**What you need to do**.
For the entries below, state how many lines contain the string "proof". Add nothing else.

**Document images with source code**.
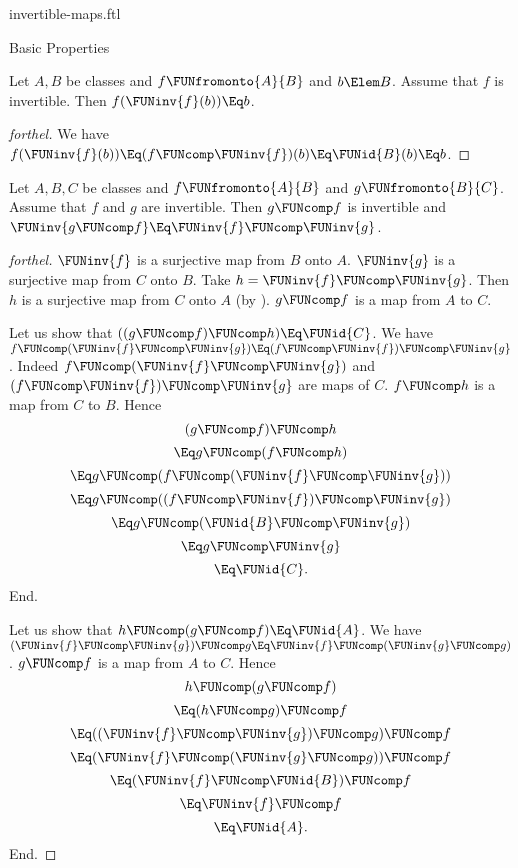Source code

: \documentclass{stex}
\begin{document}
\begin{smodule}{invertible-maps.ftl}
\begin{sfragment}{Basic Properties}
  \begin{proposition}[forthel,id=FOUNDATIONS_09_6093864386712935]
    Let $A, B$ be classes and $f \FUNfromonto{A}{B}$ and $b \Elem B$.
    Assume that $f$ is invertible.
    Then $f(\FUNinv{f}(b)) \Eq b$.
  \end{proposition}
  \begin{proof}[forthel]
    We have
    $f(\FUNinv{f}(b))
      \Eq (f \FUNcomp \FUNinv{f})(b)
      \Eq \FUNid{B}(b)
      \Eq b$.
  \end{proof}

  \begin{proposition}[forthel,id=FOUNDATIONS_09_7619151963095040]
    Let $A, B, C$ be classes and $f \FUNfromonto{A}{B}$ and $g \FUNfromonto{B}{C}$.
    Assume that $f$ and $g$ are invertible.
    Then $g \FUNcomp f$ is invertible and $\FUNinv{g \FUNcomp f} \Eq \FUNinv{f} \FUNcomp \FUNinv{g}$.
  \end{proposition}
  \begin{proof}[forthel]
    $\FUNinv{f}$ is a surjective map from $B$ onto $A$.
    $\FUNinv{g}$ is a surjective map from $C$ onto $B$.
    Take $h = \FUNinv{f} \FUNcomp \FUNinv{g}$.
    Then $h$ is a surjective map from $C$ onto $A$ (by ).
    $g \FUNcomp f$ is a map from $A$ to $C$.

    Let us show that $((g \FUNcomp f) \FUNcomp h) \Eq \FUNid{C}$.
      We have $f \FUNcomp (\FUNinv{f} \FUNcomp \FUNinv{g}) \Eq (f \FUNcomp \FUNinv{f}) \FUNcomp \FUNinv{g}$.
      Indeed $f \FUNcomp (\FUNinv{f} \FUNcomp \FUNinv{g})$ and $(f \FUNcomp \FUNinv{f}) \FUNcomp \FUNinv{g}$ are maps of $C$.
      $f \FUNcomp h$ is a map from $C$ to $B$.
      Hence
      \[  (g \FUNcomp f) \FUNcomp h                           \]
      \[    \Eq g \FUNcomp (f \FUNcomp h)                       \]
      \[    \Eq g \FUNcomp (f \FUNcomp (\FUNinv{f} \FUNcomp \FUNinv{g}))   \]
      \[    \Eq g \FUNcomp ((f \FUNcomp \FUNinv{f}) \FUNcomp \FUNinv{g})   \]
      \[    \Eq g \FUNcomp (\FUNid{B} \FUNcomp \FUNinv{g})            \]
      \[    \Eq g \FUNcomp \FUNinv{g}                            \]
      \[    \Eq \FUNid{C}.                                  \]
    End.

    Let us show that $h \FUNcomp (g \FUNcomp f) \Eq \FUNid{A}$.
      We have $(\FUNinv{f} \FUNcomp \FUNinv{g}) \FUNcomp g \Eq \FUNinv{f} \FUNcomp (\FUNinv{g} \FUNcomp g)$.
      $g \FUNcomp f$ is a map from $A$ to $C$.
      Hence
      \[  h \FUNcomp (g \FUNcomp f)                           \]
      \[    \Eq (h \FUNcomp g) \FUNcomp f                       \]
      \[    \Eq ((\FUNinv{f} \FUNcomp \FUNinv{g}) \FUNcomp g) \FUNcomp f   \]
      \[    \Eq (\FUNinv{f} \FUNcomp (\FUNinv{g} \FUNcomp g)) \FUNcomp f   \]
      \[    \Eq (\FUNinv{f} \FUNcomp \FUNid{B}) \FUNcomp f            \]
      \[    \Eq \FUNinv{f} \FUNcomp f                            \]
      \[    \Eq \FUNid{A}.                                  \]
    End.


\end{proof}
\end{sfragment}
\end{smodule}
\end{document}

**Answer**.
4